**Prompt:** Every line containing "types" should be copied out. Go through the entries and find them.

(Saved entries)

____

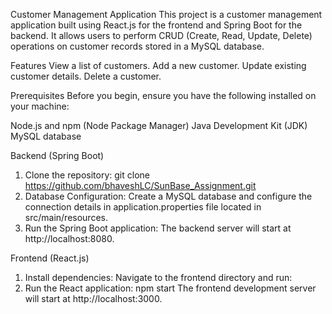 Customer Management Application
This project is a customer management application built using React.js for the frontend and Spring Boot for the backend. It allows users to perform CRUD (Create, Read, Update, Delete) operations on customer records stored in a MySQL database.

Features
View a list of customers.
Add a new customer.
Update existing customer details.
Delete a customer.

Prerequisites
Before you begin, ensure you have the following installed on your machine:

Node.js and npm (Node Package Manager)
Java Development Kit (JDK)
MySQL database

Backend (Spring Boot)
1. Clone the repository:
        git clone https://github.com/bhaveshLC/SunBase_Assignment.git
2. Database Configuration:
        Create a MySQL database and configure the connection details in application.properties file located in src/main/resources.
3. Run the Spring Boot application:
        The backend server will start at http://localhost:8080.


Frontend (React.js)
1. Install dependencies:
       Navigate to the frontend directory and run:
2. Run the React application:
       npm start
       The frontend development server will start at http://localhost:3000.


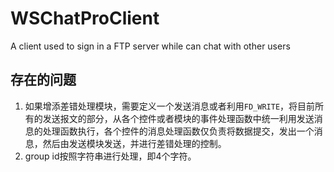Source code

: # WSChatProClient
A client used to sign in a FTP server while can chat with other users

## 存在的问题
1. 如果增添差错处理模块，需要定义一个发送消息或者利用`FD_WRITE`，将目前所有的发送报文的部分，从各个控件或者模块的事件处理函数中统一利用发送消息的处理函数执行，各个控件的消息处理函数仅负责将数据提交，发出一个消息，然后由发送模块发送，并进行差错处理的控制。
2. group id按照字符串进行处理，即4个字符。
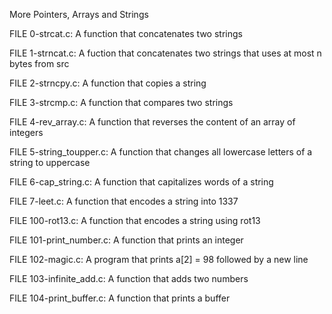 More Pointers, Arrays and Strings

FILE 0-strcat.c: A function that concatenates two strings

FILE 1-strncat.c: A fuction that concatenates two strings that uses at most n bytes from src

FILE 2-strncpy.c: A function that copies a string

FILE 3-strcmp.c: A function that compares two strings

FILE 4-rev_array.c: A function that reverses the content of an array of integers

FILE 5-string_toupper.c: A function that changes all lowercase letters of a string to uppercase

FILE 6-cap_string.c: A function that capitalizes words of a string

FILE 7-leet.c: A function that encodes a string into 1337

FILE 100-rot13.c: A function that encodes a string using rot13

FILE 101-print_number.c: A function that prints an integer

FILE 102-magic.c: A program that prints a[2] = 98 followed by a new line

FILE 103-infinite_add.c: A function that adds two numbers

FILE 104-print_buffer.c: A function that prints a buffer
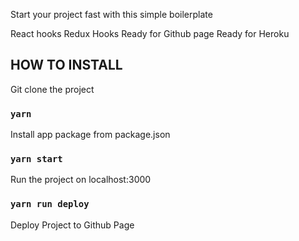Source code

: Start your project fast with this simple boilerplate

React hooks
Redux Hooks
Ready for Github page
Ready for Heroku

## HOW TO INSTALL

Git clone the project

### `yarn`

Install app package from package.json<br />

### `yarn start`

Run the project on localhost:3000

### `yarn run deploy`

Deploy Project to Github Page
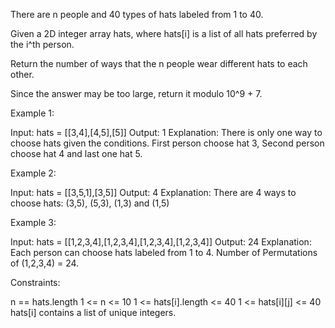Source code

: There are n people and 40 types of hats labeled from 1 to 40.

Given a 2D integer array hats, where hats[i] is a list of all hats preferred
by the i^th person.

Return the number of ways that the n people wear different hats to each
other.

Since the answer may be too large, return it modulo 10^9 + 7.


Example 1:


Input: hats = [[3,4],[4,5],[5]]
Output: 1
Explanation: There is only one way to choose hats given the conditions. 
First person choose hat 3, Second person choose hat 4 and last one hat 5.


Example 2:


Input: hats = [[3,5,1],[3,5]]
Output: 4
Explanation: There are 4 ways to choose hats:
(3,5), (5,3), (1,3) and (1,5)


Example 3:


Input: hats = [[1,2,3,4],[1,2,3,4],[1,2,3,4],[1,2,3,4]]
Output: 24
Explanation: Each person can choose hats labeled from 1 to 4.
Number of Permutations of (1,2,3,4) = 24.



Constraints:


n == hats.length
1 <= n <= 10
1 <= hats[i].length <= 40
1 <= hats[i][j] <= 40
hats[i] contains a list of unique integers.




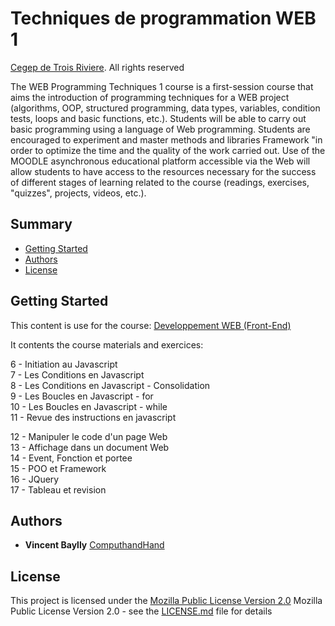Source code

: # Techniques de programmation WEB 1

[Cegep de Trois Riviere](https://formation-mauricie.ca/). All rights reserved

The WEB Programming Techniques 1 course is a first-session course that aims
the introduction of programming techniques for a WEB project (algorithms, OOP,
structured programming, data types, variables, condition tests,
loops and basic functions, etc.).
Students will be able to carry out basic programming using a language of
Web programming.
Students are encouraged to experiment and master methods and libraries
Framework "in order to optimize the time and the quality of the work carried out.
Use of the MOODLE asynchronous educational platform accessible via the Web
will allow students to have access to the resources necessary for the success of
different stages of learning related to the course (readings, exercises, "quizzes", projects,
videos, etc.).

## Summary

- [Getting Started](#getting-started)
- [Authors](#authors)
- [License](#license)

## Getting Started

This content is use for the course:
[Developpement WEB (Front-End)](https://formation-mauricie.ca/programme/developpement-web/)

It contents the course materials and exercices:

<!-- 1 - La Programmation - Choisir un outil
2 - Apprendre à rédiger un algorithme 1
3 - Apprendre à rédiger un algorithme 2
Test 1 - Algorithme
4 - Initiation à la modélisation et à UML
5 - De l algorithme à la syntaxe -->

6 - Initiation au Javascript<br/>
7 - Les Conditions en Javascript<br/>
8 - Les Conditions en Javascript - Consolidation<br/>
9 - Les Boucles en Javascript - for<br/>
10 - Les Boucles en Javascript - while<br/>
11 - Revue des instructions en javascript<br/>

<!-- Examen 1 - Javascript Initial -->

12 - Manipuler le code d'un page Web<br/>
13 - Affichage dans un document Web<br/>
14 - Event, Fonction et portee<br/>
15 - POO et Framework<br/>
16 - JQuery<br/>
17 - Tableau et revision<br/>

<!-- Examen 2 - Javascript Complet
18 - Test et Documentation du code
2 Cour Projet Final -->

## Authors

- **Vincent Baylly**
  [ComputhandHand](https://github.com/computhand)

## License

This project is licensed under the [Mozilla Public License Version 2.0](LICENSE.md)
Mozilla Public License Version 2.0 - see the [LICENSE.md](LICENSE.md) file for
details
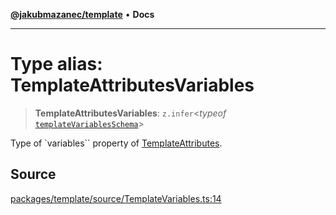 [**@jakubmazanec/template**](../README.md) • **Docs**

---

# Type alias: TemplateAttributesVariables

> **TemplateAttributesVariables**: `z.infer`\<_typeof_
> [`templateVariablesSchema`](../variables/templateVariablesSchema.md)\>

Type of `variables`` property of [TemplateAttributes](TemplateAttributes.md).

## Source

[packages/template/source/TemplateVariables.ts:14](https://github.com/jakubmazanec/js-tools/blob/4653f1571319b3537b5a901a19e171562b7727e5/packages/template/source/TemplateVariables.ts#L14)

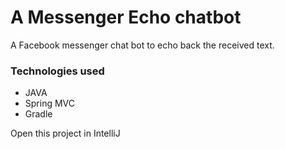 # A Messenger Echo chatbot

A Facebook messenger chat bot to echo back the received text.

### Technologies used
* JAVA
* Spring MVC
* Gradle

Open this project in IntelliJ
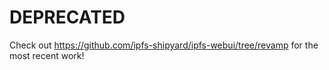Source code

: # DEPRECATED

Check out https://github.com/ipfs-shipyard/ipfs-webui/tree/revamp for the most recent work!

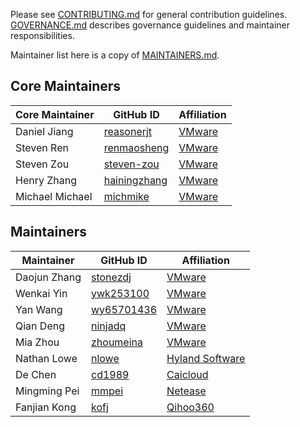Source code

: Please see [CONTRIBUTING.md](CONTRIBUTING.md) for general contribution
guidelines.
[GOVERNANCE.md](https://github.com/goharbor/community/blob/master/GOVERNANCE.md)
describes governance guidelines and maintainer responsibilities.

Maintainer list here is a copy of [MAINTAINERS.md](https://github.com/goharbor/community/blob/master/MAINTAINERS.md).

## Core Maintainers

| Core Maintainer | GitHub ID | Affiliation |
| --------------- | --------- | ----------- |
| Daniel Jiang | [reasonerjt](https://github.com/reasonerjt) | [VMware](https://www.github.com/vmware/) |
| Steven Ren | [renmaosheng](https://github.com/renmaosheng) | [VMware](https://www.github.com/vmware/) |
| Steven Zou | [steven-zou](https://github.com/steven-zou) | [VMware](https://www.github.com/vmware/) |
| Henry Zhang| [hainingzhang](https://github.com/hainingzhang)| [VMware](https://www.github.com/vmware/) |
| Michael Michael |[michmike](https://github.com/michmike)| [VMware](https://www.github.com/vmware/) |

## Maintainers

| Maintainer | GitHub ID | Affiliation |
| ---------- | --------- | ----------- |
| Daojun Zhang | [stonezdj](https://github.com/stonezdj) | [VMware](https://www.github.com/vmware/) |
| Wenkai Yin | [ywk253100](https://github.com/ywk253100) | [VMware](https://www.github.com/vmware/) |
| Yan Wang | [wy65701436](https://github.com/wy65701436) | [VMware](https://www.github.com/vmware/) |
| Qian Deng | [ninjadq](https://github.com/ninjadq) | [VMware](https://www.github.com/vmware/) |
| Mia Zhou | [zhoumeina](https://github.com/zhoumeina) | [VMware](https://www.github.com/vmware/) |
| Nathan Lowe | [nlowe](https://github.com/nlowe) | [Hyland Software](https://github.com/HylandSoftware) |
| De Chen | [cd1989](https://github.com/cd1989) | [Caicloud](https://github.com/caicloud) |
| Mingming Pei | [mmpei](https://github.com/mmpei) | [Netease](https://github.com/netease) |
| Fanjian Kong | [kofj](https://github.com/kofj) | [Qihoo360](https://github.com/Qihoo360) |
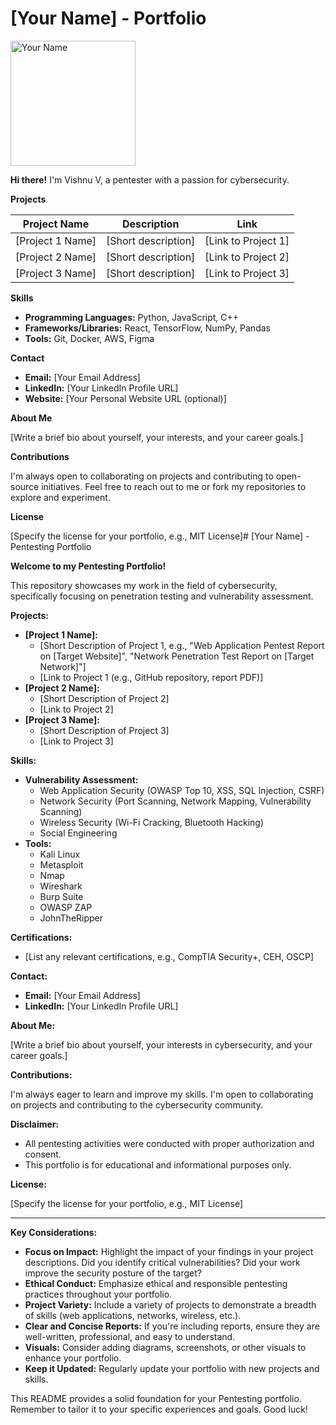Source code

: # [Your Name] - Portfolio

<img src="your-profile-picture.jpg" width="200" height="200" alt="Your Name">

**Hi there!** I'm Vishnu V, a pentester with a passion for cybersecurity.

**Projects**

| Project Name | Description | Link |
|---|---|---|
| [Project 1 Name] | [Short description] | [Link to Project 1] |
| [Project 2 Name] | [Short description] | [Link to Project 2] |
| [Project 3 Name] | [Short description] | [Link to Project 3] |

**Skills**

* **Programming Languages:** Python, JavaScript, C++
* **Frameworks/Libraries:** React, TensorFlow, NumPy, Pandas
* **Tools:** Git, Docker, AWS, Figma

**Contact**

* **Email:** [Your Email Address]
* **LinkedIn:** [Your LinkedIn Profile URL]
* **Website:** [Your Personal Website URL (optional)]

**About Me**

[Write a brief bio about yourself, your interests, and your career goals.]

**Contributions**

I'm always open to collaborating on projects and contributing to open-source initiatives. Feel free to reach out to me or fork my repositories to explore and experiment.

**License**

[Specify the license for your portfolio, e.g., MIT License]# [Your Name] - Pentesting Portfolio

**Welcome to my Pentesting Portfolio!**

This repository showcases my work in the field of cybersecurity, specifically focusing on penetration testing and vulnerability assessment. 

**Projects:**

* **[Project 1 Name]:** 
    * [Short Description of Project 1, e.g., "Web Application Pentest Report on [Target Website]", "Network Penetration Test Report on [Target Network]"]
    * [Link to Project 1 (e.g., GitHub repository, report PDF)]
* **[Project 2 Name]:** 
    * [Short Description of Project 2]
    * [Link to Project 2]
* **[Project 3 Name]:** 
    * [Short Description of Project 3]
    * [Link to Project 3]

**Skills:**

* **Vulnerability Assessment:** 
    * Web Application Security (OWASP Top 10, XSS, SQL Injection, CSRF)
    * Network Security (Port Scanning, Network Mapping, Vulnerability Scanning)
    * Wireless Security (Wi-Fi Cracking, Bluetooth Hacking)
    * Social Engineering 
* **Tools:**
    * Kali Linux
    * Metasploit 
    * Nmap
    * Wireshark
    * Burp Suite
    * OWASP ZAP
    * JohnTheRipper

**Certifications:**

* [List any relevant certifications, e.g., CompTIA Security+, CEH, OSCP]

**Contact:**

* **Email:** [Your Email Address]
* **LinkedIn:** [Your LinkedIn Profile URL] 

**About Me:**

[Write a brief bio about yourself, your interests in cybersecurity, and your career goals.]

**Contributions:**

I'm always eager to learn and improve my skills. I'm open to collaborating on projects and contributing to the cybersecurity community. 

**Disclaimer:**

* All pentesting activities were conducted with proper authorization and consent. 
* This portfolio is for educational and informational purposes only. 

**License:**

[Specify the license for your portfolio, e.g., MIT License]

---

**Key Considerations:**

* **Focus on Impact:** Highlight the impact of your findings in your project descriptions. Did you identify critical vulnerabilities? Did your work improve the security posture of the target?
* **Ethical Conduct:** Emphasize ethical and responsible pentesting practices throughout your portfolio.
* **Project Variety:** Include a variety of projects to demonstrate a breadth of skills (web applications, networks, wireless, etc.).
* **Clear and Concise Reports:** If you're including reports, ensure they are well-written, professional, and easy to understand.
* **Visuals:** Consider adding diagrams, screenshots, or other visuals to enhance your portfolio.
* **Keep it Updated:** Regularly update your portfolio with new projects and skills.


This README provides a solid foundation for your Pentesting portfolio. Remember to tailor it to your specific experiences and goals. Good luck!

____

**Answer for the task:**
: There are n people and 40 types of hats labeled from 1 to 40.
structured programming, data types, variables, condition tests,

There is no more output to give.